Step up transformer : Comparing ratio of currents to ratio of inverse of turns

[powerengineer]

I have attached the diagram of the autotransformer and also labelled the currents so that you guys can better understand my question. The question is why is the ratio of the primary and secondary winding currents slightly different to the ratio of the inverse of turns when ideally they should be equal.



Attempt to solution :


The ratio of the current in the primary and secondary winding is not slightly different that the ratio of the inverse of turns because of the magnetizing current. Even after the voltage at the primary winding is brought to zero, there will still be some current in the secondary core because it will still be magnetized.

 

[BradtheRad]

With transformers/autoformers we expect a certain amount of lost power due to inefficiencies.

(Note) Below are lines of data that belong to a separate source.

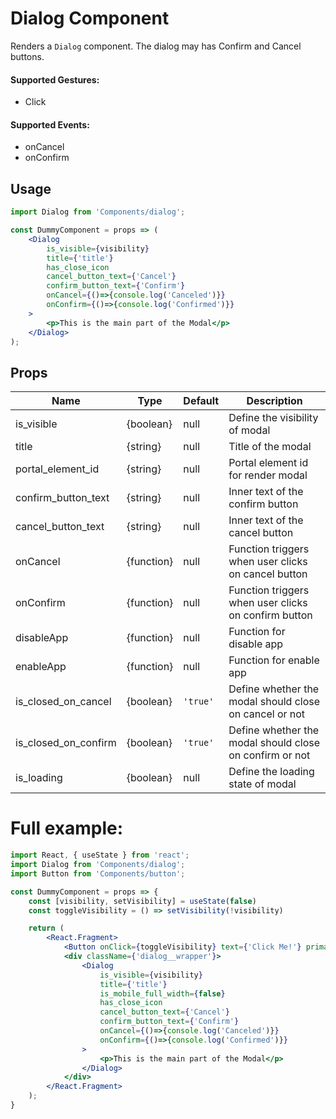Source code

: # Dialog Component

Renders a `Dialog` component. The dialog may has Confirm and Cancel buttons.


#### Supported Gestures:

-   Click

#### Supported Events:

-   onCancel
-   onConfirm

## Usage

```jsx
import Dialog from 'Components/dialog';

const DummyComponent = props => (
    <Dialog
        is_visible={visibility}
        title={'title'}
        has_close_icon
        cancel_button_text={'Cancel'}
        confirm_button_text={'Confirm'}
        onCancel={()=>{console.log('Canceled')}}
        onConfirm={()=>{console.log('Confirmed')}}
    >
        <p>This is the main part of the Modal</p>
    </Dialog>
);
```

## Props

| Name                  | Type        | Default     | Description                                               |
| --------------------- | ----------- | ----------- | --------------------------------------------------------- |
| is_visible            | {boolean}   | null        | Define the visibility of modal                            |
| title                 | {string}    | null        | Title of the modal                                        |
| portal\_element\_id   | {string}    | null        | Portal element id for render modal                        |
| confirm\_button\_text | {string}    | null        | Inner text of the confirm button                          |
| cancel\_button\_text  | {string}    | null        | Inner text of the cancel button                           |
| onCancel              | {function}  | null        | Function triggers when user clicks on cancel button       |
| onConfirm             | {function}  | null        | Function triggers when user clicks on confirm button      |
| disableApp            | {function}  | null        | Function for disable app                                  |
| enableApp             | {function}  | null        | Function for enable app                                   |
| is\_closed\_on\_cancel| {boolean}   | `'true'`    | Define whether the modal should close on cancel or not    |
| is\_closed\_on\_confirm| {boolean}  | `'true'`    | Define whether the modal should close on confirm or not   |
| is_loading            | {boolean}   | null        | Define the loading state of modal                         |


# Full example:

```jsx
import React, { useState } from 'react';
import Dialog from 'Components/dialog';
import Button from 'Components/button';

const DummyComponent = props => {
    const [visibility, setVisibility] = useState(false)
    const toggleVisibility = () => setVisibility(!visibility)

    return (
        <React.Fragment>
            <Button onClick={toggleVisibility} text={'Click Me!'} primary medium />
            <div className={'dialog__wrapper'}>
                <Dialog
                    is_visible={visibility}
                    title={'title'}
                    is_mobile_full_width={false}
                    has_close_icon
                    cancel_button_text={'Cancel'}
                    confirm_button_text={'Confirm'}
                    onCancel={()=>{console.log('Canceled')}}
                    onConfirm={()=>{console.log('Confirmed')}}
                >
                    <p>This is the main part of the Modal</p>
                </Dialog>
            </div>
        </React.Fragment>
    );
}
```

Your schematic appears to have losses of 19%. It sounds a bit high to me, although there could be a detail or two that I missed.

 

[ch wazir]

Hello powerengineer.
Of course in ideal condition there is no difference in current ratio and inverse of the turn ratio,but practically is not the case .In practical condition the transformer working follows according to the formula as mentioned below:-
IpVp-(cu and iron losses)=IsVs. Regards

 

[Tipu606]

Hi !
can you please tell me with what program you have drawn your attached circuit diagram?
thanks !

 

[Orson Cart]

The answer is that there is extra magnetising current flowing in the primary winding, supplied by the source, if the transformer was ideal, Lmag = infinity, I mag = 0 and the current x turns would match exactly, Regards, Orson Cart.

p.s. note that all of Iprim does not flow in the lower winding, for an ideal auto-transformer with equal turns, the currents will be the same, for a 1:2 turns ratio the current will be 2:1.